The urgency stems from the immediate risk of a funding lapse, which could derail ongoing cybersecurity initiatives. If the program isn’t reauthorized by the deadline, states and localities might lose access to critical resources needed to maintain or upgrade their defenses. This isn’t just a local issue—it’s a national security concern. Adversaries are constantly probing for weaknesses, and a gap in funding could expose vulnerabilities in systems that manage everything from power grids to emergency services. The potential for increased attacks from nation-state actors only heightens the stakes.
In what ways does the PILLAR Act address emerging challenges like protecting critical infrastructure and technologies such as AI?
The PILLAR Act recognizes that cybersecurity isn’t just about protecting data—it’s about safeguarding the systems that keep our society running. It explicitly includes provisions for critical infrastructure and operational technology, as well as AI systems, which are increasingly integrated into government operations. This focus is crucial because AI, while a powerful tool for efficiency, introduces new risks if not secured properly. The legislation encourages proactive measures to ensure these technologies are resilient against attacks, preserving public trust and preventing disruptions in essential services.
What are some of the biggest cybersecurity challenges state and local governments face today?
State and local governments are on the front lines of a growing array of cyber threats, with ransomware and data breaches being among the most common. These attacks can cripple local services—think power outages, water supply disruptions, or delayed emergency responses. Many of these entities lack the in-house expertise or funding to respond effectively, making them easy targets.

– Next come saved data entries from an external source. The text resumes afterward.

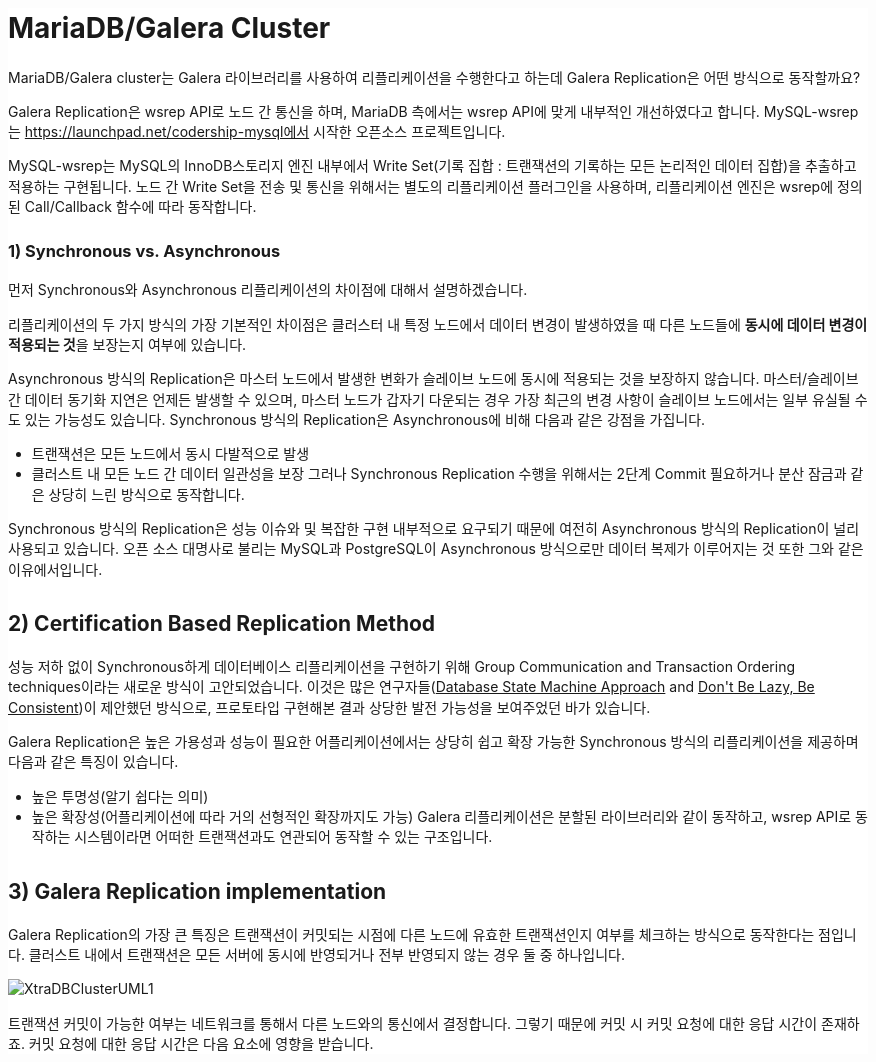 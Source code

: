 # MariaDB/Galera Cluster

MariaDB/Galera cluster는 Galera 라이브러리를 사용하여 리플리케이션을 수행한다고 하는데 Galera Replication은 어떤 방식으로 동작할까요?

Galera Replication은 wsrep API로 노드 간 통신을 하며, MariaDB 측에서는 wsrep API에 맞게 내부적인 개선하였다고 합니다. MySQL-wsrep는 https://launchpad.net/codership-mysql에서 시작한 오픈소스 프로젝트입니다.

MySQL-wsrep는 MySQL의 InnoDB스토리지 엔진 내부에서 Write Set(기록 집합 : 트랜잭션의 기록하는 모든 논리적인 데이터 집합)을 추출하고 적용하는 구현됩니다. 노드 간 Write Set을 전송 및 통신을 위해서는 별도의 리플리케이션 플러그인을 사용하며, 리플리케이션 엔진은 wsrep에 정의된 Call/Callback 함수에 따라 동작합니다.

### 1) Synchronous vs. Asynchronous

먼저 Synchronous와 Asynchronous 리플리케이션의 차이점에 대해서 설명하겠습니다.

리플리케이션의 두 가지 방식의 가장 기본적인 차이점은 클러스터 내 특정 노드에서 데이터 변경이 발생하였을 때 다른 노드들에 **동시에 데이터 변경이 적용되는 것**을 보장는지 여부에 있습니다.

Asynchronous 방식의 Replication은 마스터 노드에서 발생한 변화가 슬레이브 노드에 동시에 적용되는 것을 보장하지 않습니다. 마스터/슬레이브 간 데이터 동기화 지연은 언제든 발생할 수 있으며, 마스터 노드가 갑자기 다운되는 경우 가장 최근의 변경 사항이 슬레이브 노드에서는 일부 유실될 수도 있는 가능성도 있습니다.
Synchronous 방식의 Replication은 Asynchronous에 비해 다음과 같은 강점을 가집니다.


* 트랜잭션은 모든 노드에서 동시 다발적으로 발생
* 클러스트 내 모든 노드 간 데이터 일관성을 보장
그러나 Synchronous Replication 수행을 위해서는 2단계 Commit 필요하거나 분산 잠금과 같은 상당히 느린 방식으로 동작합니다.

Synchronous 방식의 Replication은 성능 이슈와 및 복잡한 구현 내부적으로 요구되기 때문에 여전히 Asynchronous 방식의 Replication이 널리 사용되고 있습니다. 오픈 소스 대명사로 불리는 MySQL과 PostgreSQL이 Asynchronous 방식으로만 데이터 복제가 이루어지는 것 또한 그와 같은 이유에서입니다.

## 2) Certification Based Replication Method

성능 저하 없이 Synchronous하게 데이터베이스 리플리케이션을 구현하기 위해 Group Communication and Transaction Ordering techniques이라는 새로운 방식이 고안되었습니다. 이것은 많은 연구자들([Database State Machine Approach](http://library.epfl.ch/theses/?nr=2090) and [Don't Be Lazy, Be Consistent](http://www.cs.mcgill.ca/~kemme/papers/vldb00.html))이 제안했던 방식으로, 프로토타입 구현해본 결과 상당한 발전 가능성을 보여주었던 바가 있습니다.

Galera Replication은 높은 가용성과 성능이 필요한 어플리케이션에서는 상당히 쉽고 확장 가능한 Synchronous 방식의 리플리케이션을 제공하며 다음과 같은 특징이 있습니다.

* 높은 투명성(알기 쉽다는 의미)
* 높은 확장성(어플리케이션에 따라 거의 선형적인 확장까지도 가능)
Galera 리플리케이션은 분할된 라이브러리와 같이 동작하고, wsrep API로 동작하는 시스템이라면 어떠한 트랜잭션과도 연관되어 동작할 수 있는 구조입니다.


## 3) Galera Replication implementation

Galera Replication의 가장 큰 특징은 트랜잭션이 커밋되는 시점에 다른 노드에 유효한 트랜잭션인지 여부를 체크하는 방식으로 동작한다는 점입니다. 클러스트 내에서 트랜잭션은 모든 서버에 동시에 반영되거나 전부 반영되지 않는 경우 둘 중 하나입니다.

![XtraDBClusterUML1](/img/2012/09/XtraDBClusterUML1.png)

트랜잭션 커밋이 가능한 여부는 네트워크를 통해서 다른 노드와의 통신에서 결정합니다. 그렇기 때문에 커밋 시 커밋 요청에 대한 응답 시간이 존재하죠. 커밋 요청에 대한 응답 시간은 다음 요소에 영향을 받습니다.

Beyond the technical challenges, there’s also the issue of coordination; ensuring consistent security practices across diverse jurisdictions is a monumental task that requires both resources and collaboration.
Can you elaborate on the kind of support the PILLAR Act and the grant program have received from various stakeholders?
The support for reauthorizing this program has been remarkably broad and bipartisan, reflecting its importance. Organizations like the National Association of State Chief Information Officers have been vocal advocates, emphasizing how these grants have been instrumental in bolstering cyber defenses. Other groups, including tech and cybersecurity coalitions, have also backed the effort through open letters and public statements. Their push for swift passage underscores a shared understanding that delaying action could have severe consequences for government security and public safety.
How important is collaboration in making this cybersecurity program effective across different levels of government?
Collaboration is absolutely essential. The grant program mandates the creation of cybersecurity planning committees that bring together representatives from state and local governments, academia, nonprofits, and the private sector. This structure fosters strategic partnerships, ensuring that diverse perspectives shape cybersecurity strategies. Without this teamwork, efforts can become fragmented, leaving gaps that attackers can exploit. The PILLAR Act builds on this by encouraging even more outreach and coordination, particularly to underserved areas.
What is your forecast for the future of state and local cybersecurity if initiatives like the PILLAR Act are successfully implemented?
If the PILLAR Act passes and is adequately funded, I believe we’ll see a significant strengthening of cybersecurity at the state and local levels over the next decade. With sustained federal support, governments can build more robust defenses, adopt cutting-edge technologies securely, and better protect critical services. We could also see a reduction in successful attacks as smaller communities gain access to resources previously out of reach. However, the threat landscape will continue to evolve, so ongoing adaptability and collaboration will remain key to staying ahead of adversaries.